INSECT株式会社様
“隠す”から“見せる”への発想の転換ミスト設備と3Dプリンターの意外な関係
INSECT株式会社(読み:インセクト 以下、INSECT:https://biryushi.co.jp/company/)は、ミスト噴射器の販売・施工を行っている企業で、3Dプリンターを活用して噴射器の取り付け治具を製造しています。今回は、約20年にわたりミスト設備の分野で活躍している代表取締役の堀口氏にお話を伺いました。
INSECTについて教えてください。
堀口氏当社では、駅や公園などに設置されるミストシステムを提供しています。国内外の複数のメーカーから多くのノズルを取り扱っており、多様化するお客様のニーズに対応しています。また、最近では、これまで設置が難しかったスペースにも対応できる当社オリジナルのミスト噴射器の開発にも取り組んでいます。
INSECTの強みは何ですか?
堀口氏当社の強みは、他社に比べてミストノズルの取り扱いが圧倒的に多いことです。ノズルは噴射量(15cc~300cc/分)ごとに豊富なバリエーションを揃えていて、お客様の様々な問題に対して適切な解決策を提案できます。特に、世界最小の噴霧量(15cc/分)のノズルは、国内ではINSECTのみが取り扱っています。

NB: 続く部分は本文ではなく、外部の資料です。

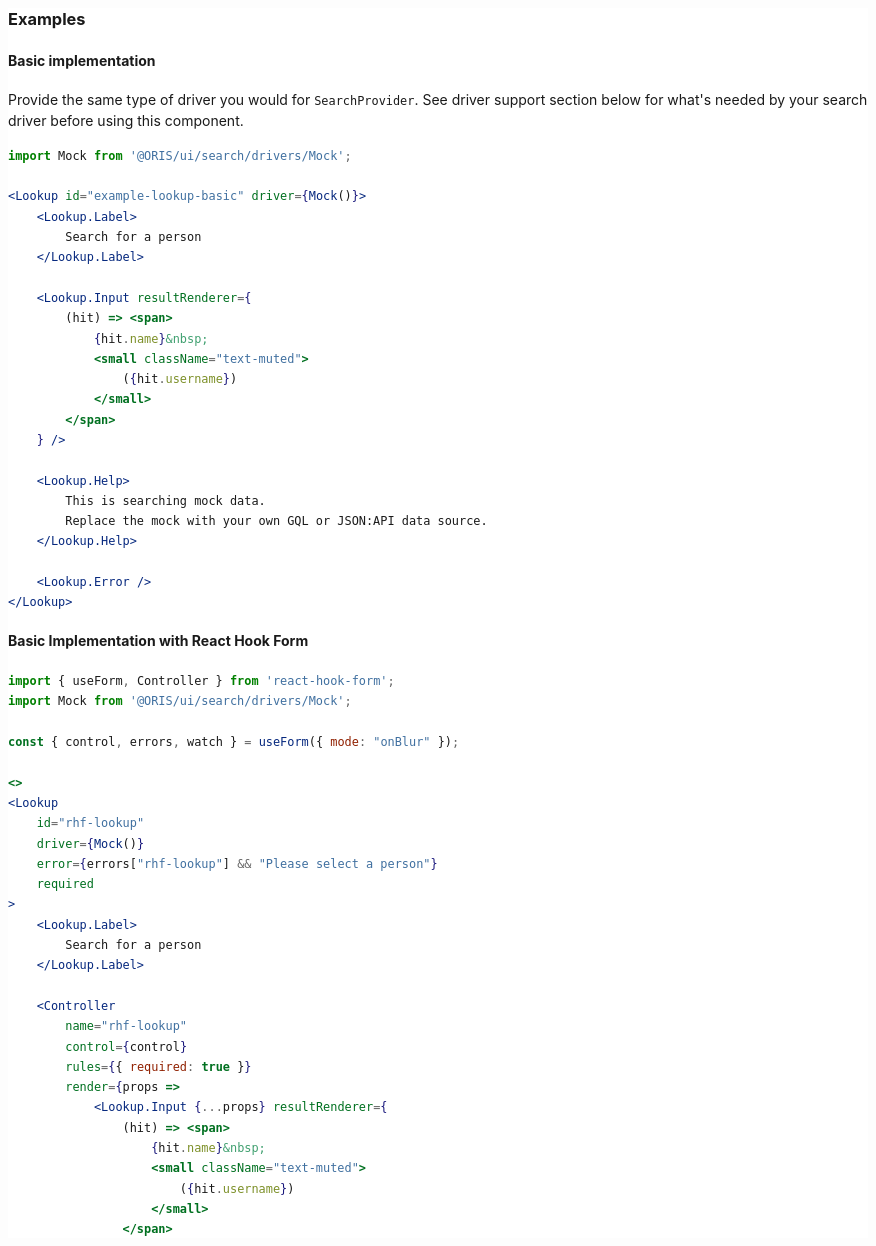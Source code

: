 
### Examples

#### Basic implementation

Provide the same type of driver you would for `SearchProvider`. See driver support section below for what's needed by your search driver before using this component.

```jsx
import Mock from '@ORIS/ui/search/drivers/Mock';

<Lookup id="example-lookup-basic" driver={Mock()}>
    <Lookup.Label>
        Search for a person
    </Lookup.Label>

    <Lookup.Input resultRenderer={
        (hit) => <span>
            {hit.name}&nbsp;
            <small className="text-muted">
                ({hit.username})
            </small>
        </span>
    } />

    <Lookup.Help>
        This is searching mock data.
        Replace the mock with your own GQL or JSON:API data source.
    </Lookup.Help>

    <Lookup.Error />
</Lookup>
```

#### Basic Implementation with React Hook Form

```jsx
import { useForm, Controller } from 'react-hook-form';
import Mock from '@ORIS/ui/search/drivers/Mock';

const { control, errors, watch } = useForm({ mode: "onBlur" });

<>
<Lookup
    id="rhf-lookup"
    driver={Mock()}
    error={errors["rhf-lookup"] && "Please select a person"}
    required
>
    <Lookup.Label>
        Search for a person
    </Lookup.Label>

    <Controller
        name="rhf-lookup"
        control={control}
        rules={{ required: true }}
        render={props =>
            <Lookup.Input {...props} resultRenderer={
                (hit) => <span>
                    {hit.name}&nbsp;
                    <small className="text-muted">
                        ({hit.username})
                    </small>
                </span>
```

実際に3Dプリンターで作った治具の使用感はいかがでしたか?
堀口氏良かった点は、取り付けがしやすくなり、耐久性も向上したことです。具体的には、以前は結束バンドで噴射システムのチューブをワイヤーに留めていましたが、ノズル部分が重く、チューブに負担がかかっていました。この問題を解決するために3Dプリンターで治具を作成した結果、チューブに負荷をかけることなくノズルを直接壁留めでき、施工性が大幅に改善されました。

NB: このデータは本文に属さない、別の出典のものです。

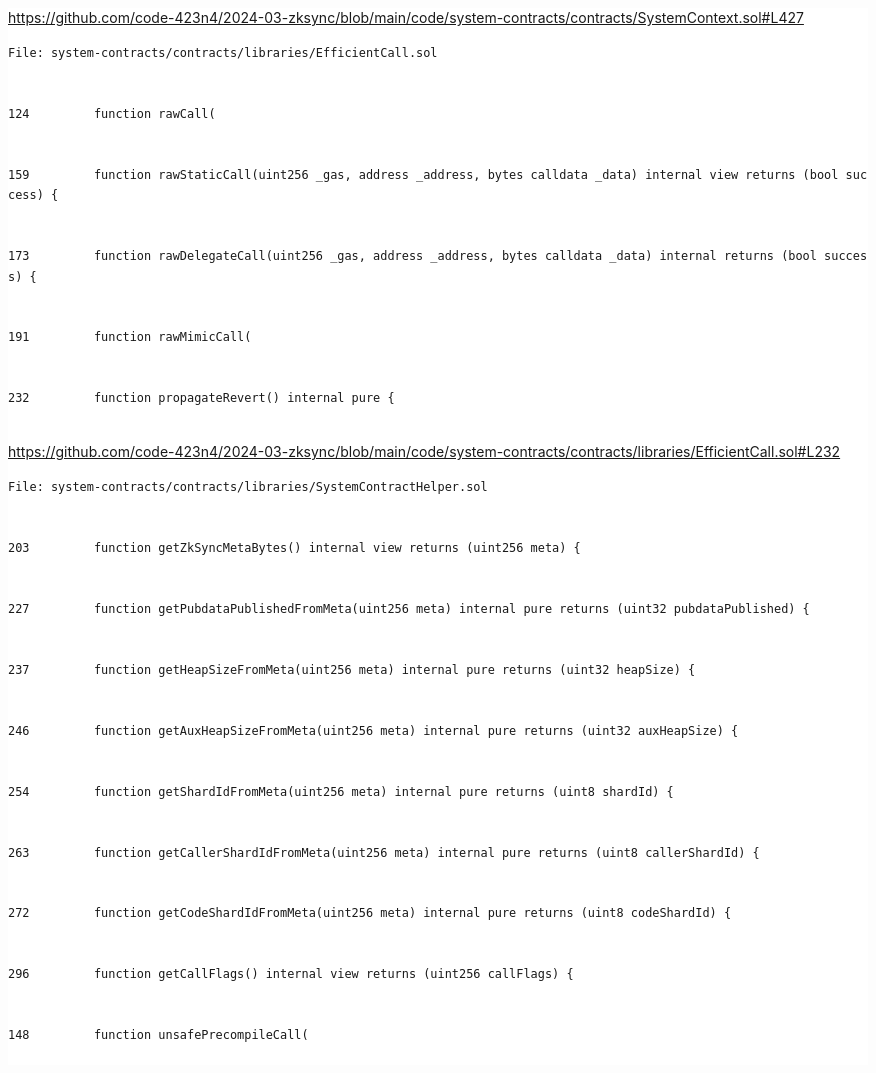   https://github.com/code-423n4/2024-03-zksync/blob/main/code/system-contracts/contracts/SystemContext.sol#L427

  ```solidity
  File: system-contracts/contracts/libraries/EfficientCall.sol


  124         function rawCall(


  159         function rawStaticCall(uint256 _gas, address _address, bytes calldata _data) internal view returns (bool success) {


  173         function rawDelegateCall(uint256 _gas, address _address, bytes calldata _data) internal returns (bool success) {


  191         function rawMimicCall(


  232         function propagateRevert() internal pure {


  ```

  https://github.com/code-423n4/2024-03-zksync/blob/main/code/system-contracts/contracts/libraries/EfficientCall.sol#L232

  ```solidity
  File: system-contracts/contracts/libraries/SystemContractHelper.sol


  203         function getZkSyncMetaBytes() internal view returns (uint256 meta) {


  227         function getPubdataPublishedFromMeta(uint256 meta) internal pure returns (uint32 pubdataPublished) {


  237         function getHeapSizeFromMeta(uint256 meta) internal pure returns (uint32 heapSize) {


  246         function getAuxHeapSizeFromMeta(uint256 meta) internal pure returns (uint32 auxHeapSize) {


  254         function getShardIdFromMeta(uint256 meta) internal pure returns (uint8 shardId) {


  263         function getCallerShardIdFromMeta(uint256 meta) internal pure returns (uint8 callerShardId) {


  272         function getCodeShardIdFromMeta(uint256 meta) internal pure returns (uint8 codeShardId) {


  296         function getCallFlags() internal view returns (uint256 callFlags) {


  148         function unsafePrecompileCall(


  ```
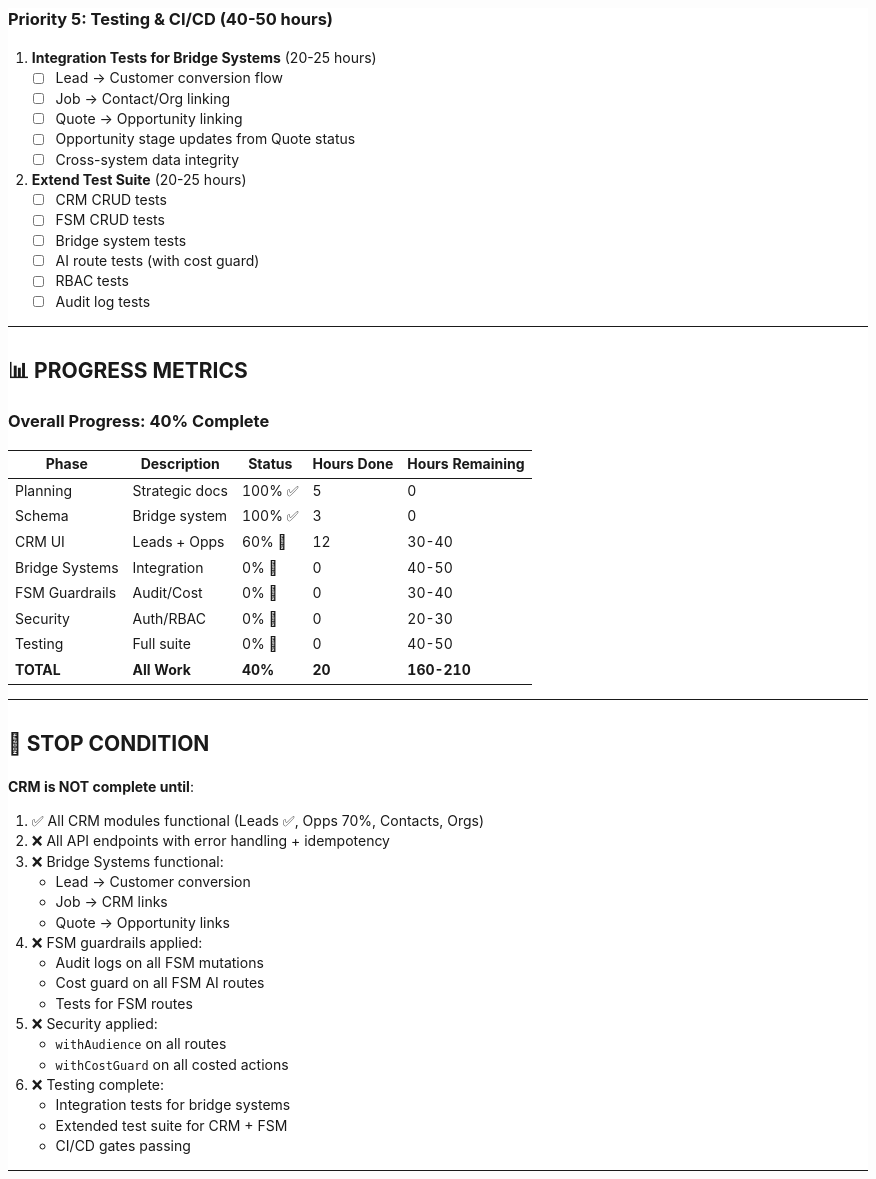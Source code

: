 
### Priority 5: Testing & CI/CD (40-50 hours)

1. **Integration Tests for Bridge Systems** (20-25 hours)
   - [ ] Lead → Customer conversion flow
   - [ ] Job → Contact/Org linking
   - [ ] Quote → Opportunity linking
   - [ ] Opportunity stage updates from Quote status
   - [ ] Cross-system data integrity

2. **Extend Test Suite** (20-25 hours)
   - [ ] CRM CRUD tests
   - [ ] FSM CRUD tests
   - [ ] Bridge system tests
   - [ ] AI route tests (with cost guard)
   - [ ] RBAC tests
   - [ ] Audit log tests

---

## 📊 PROGRESS METRICS

### Overall Progress: 40% Complete

| Phase | Description | Status | Hours Done | Hours Remaining |
|-------|-------------|--------|------------|-----------------|
| Planning | Strategic docs | 100% ✅ | 5 | 0 |
| Schema | Bridge system | 100% ✅ | 3 | 0 |
| CRM UI | Leads + Opps | 60% 🔄 | 12 | 30-40 |
| Bridge Systems | Integration | 0% 📝 | 0 | 40-50 |
| FSM Guardrails | Audit/Cost | 0% 📝 | 0 | 30-40 |
| Security | Auth/RBAC | 0% 📝 | 0 | 20-30 |
| Testing | Full suite | 0% 📝 | 0 | 40-50 |
| **TOTAL** | **All Work** | **40%** | **20** | **160-210** |

---

## 🎯 STOP CONDITION

**CRM is NOT complete until**:
1. ✅ All CRM modules functional (Leads ✅, Opps 70%, Contacts, Orgs)
2. ❌ All API endpoints with error handling + idempotency
3. ❌ Bridge Systems functional:
   - Lead → Customer conversion
   - Job → CRM links
   - Quote → Opportunity links
4. ❌ FSM guardrails applied:
   - Audit logs on all FSM mutations
   - Cost guard on all FSM AI routes
   - Tests for FSM routes
5. ❌ Security applied:
   - `withAudience` on all routes
   - `withCostGuard` on all costed actions
6. ❌ Testing complete:
   - Integration tests for bridge systems
   - Extended test suite for CRM + FSM
   - CI/CD gates passing

---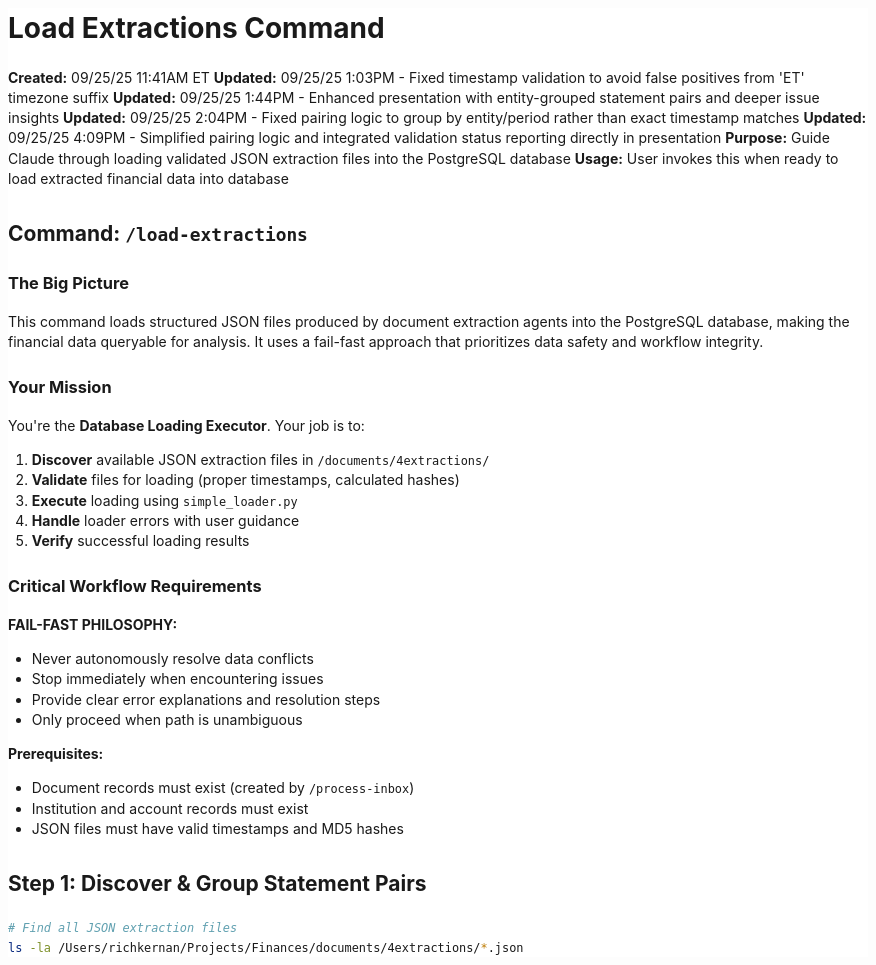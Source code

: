 # Load Extractions Command

**Created:** 09/25/25 11:41AM ET
**Updated:** 09/25/25 1:03PM - Fixed timestamp validation to avoid false positives from 'ET' timezone suffix
**Updated:** 09/25/25 1:44PM - Enhanced presentation with entity-grouped statement pairs and deeper issue insights
**Updated:** 09/25/25 2:04PM - Fixed pairing logic to group by entity/period rather than exact timestamp matches
**Updated:** 09/25/25 4:09PM - Simplified pairing logic and integrated validation status reporting directly in presentation
**Purpose:** Guide Claude through loading validated JSON extraction files into the PostgreSQL database
**Usage:** User invokes this when ready to load extracted financial data into database

## Command: `/load-extractions`

### The Big Picture

This command loads structured JSON files produced by document extraction agents into the PostgreSQL database, making the financial data queryable for analysis. It uses a fail-fast approach that prioritizes data safety and workflow integrity.

### Your Mission

You're the **Database Loading Executor**. Your job is to:
1. **Discover** available JSON extraction files in `/documents/4extractions/`
2. **Validate** files for loading (proper timestamps, calculated hashes)
3. **Execute** loading using `simple_loader.py`
4. **Handle** loader errors with user guidance
5. **Verify** successful loading results

### Critical Workflow Requirements

**FAIL-FAST PHILOSOPHY:**
- Never autonomously resolve data conflicts
- Stop immediately when encountering issues
- Provide clear error explanations and resolution steps
- Only proceed when path is unambiguous

**Prerequisites:**
- Document records must exist (created by `/process-inbox`)
- Institution and account records must exist
- JSON files must have valid timestamps and MD5 hashes

## Step 1: Discover & Group Statement Pairs

```bash
# Find all JSON extraction files
ls -la /Users/richkernan/Projects/Finances/documents/4extractions/*.json
```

また、3Dプリンター製の治具をあえて見せることで、「INSECTの施工」と一目で分かるようになった点も良かったです。実際に治具を見て問い合わせをいただいたこともあり、ブランドの認識向上にも効果がありました。
Phrozen (フローズン)3Dプリンターを採用された理由は何ですか?
堀口氏Phrozen 3Dプリンターを選んだ理由は、コストパフォーマンスの良さ、高い造形精度、そして設計データに対する忠実な再現性です。これまでは他社の小型SLA(光造形)プリンターを使用しており、造形自体は良好でしたが、一部のエリアで欠損が発生したり、樹脂がアルコール洗浄時に落ちにくい問題がありました。

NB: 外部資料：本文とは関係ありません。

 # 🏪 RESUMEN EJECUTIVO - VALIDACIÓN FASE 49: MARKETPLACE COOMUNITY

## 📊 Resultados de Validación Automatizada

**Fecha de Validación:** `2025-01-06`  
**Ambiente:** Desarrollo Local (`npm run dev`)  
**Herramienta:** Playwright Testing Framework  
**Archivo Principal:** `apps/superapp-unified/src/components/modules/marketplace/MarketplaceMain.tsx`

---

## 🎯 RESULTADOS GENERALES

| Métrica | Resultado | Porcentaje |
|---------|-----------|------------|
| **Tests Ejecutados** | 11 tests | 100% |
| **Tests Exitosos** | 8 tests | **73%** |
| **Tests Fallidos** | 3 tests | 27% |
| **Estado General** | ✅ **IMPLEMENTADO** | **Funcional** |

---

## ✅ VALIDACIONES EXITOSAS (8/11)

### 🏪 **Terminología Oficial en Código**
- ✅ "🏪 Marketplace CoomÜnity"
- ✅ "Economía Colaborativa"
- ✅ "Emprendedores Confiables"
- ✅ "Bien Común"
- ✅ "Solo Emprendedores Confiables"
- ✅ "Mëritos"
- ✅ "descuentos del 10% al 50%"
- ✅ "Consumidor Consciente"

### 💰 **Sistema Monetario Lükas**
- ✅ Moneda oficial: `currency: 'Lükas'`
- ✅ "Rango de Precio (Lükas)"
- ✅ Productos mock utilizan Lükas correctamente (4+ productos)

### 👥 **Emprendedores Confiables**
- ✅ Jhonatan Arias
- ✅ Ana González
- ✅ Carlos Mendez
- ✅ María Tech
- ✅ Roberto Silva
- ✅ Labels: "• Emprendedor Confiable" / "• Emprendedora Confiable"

一方、Phrozen社の3Dプリンターは、造形エリアの隅々までしっかりと造形でき、細かい文字もくっきりと再現できるため、非常に高い再現性を誇ります。また、本体の使い勝手も良く、後処理の時間が短縮できました。コスト面では、マテリアルの価格がこれまで使用していたSLAと比較して約1/3に抑えられ、金額的にも、最終部品としても使いやすくなりました。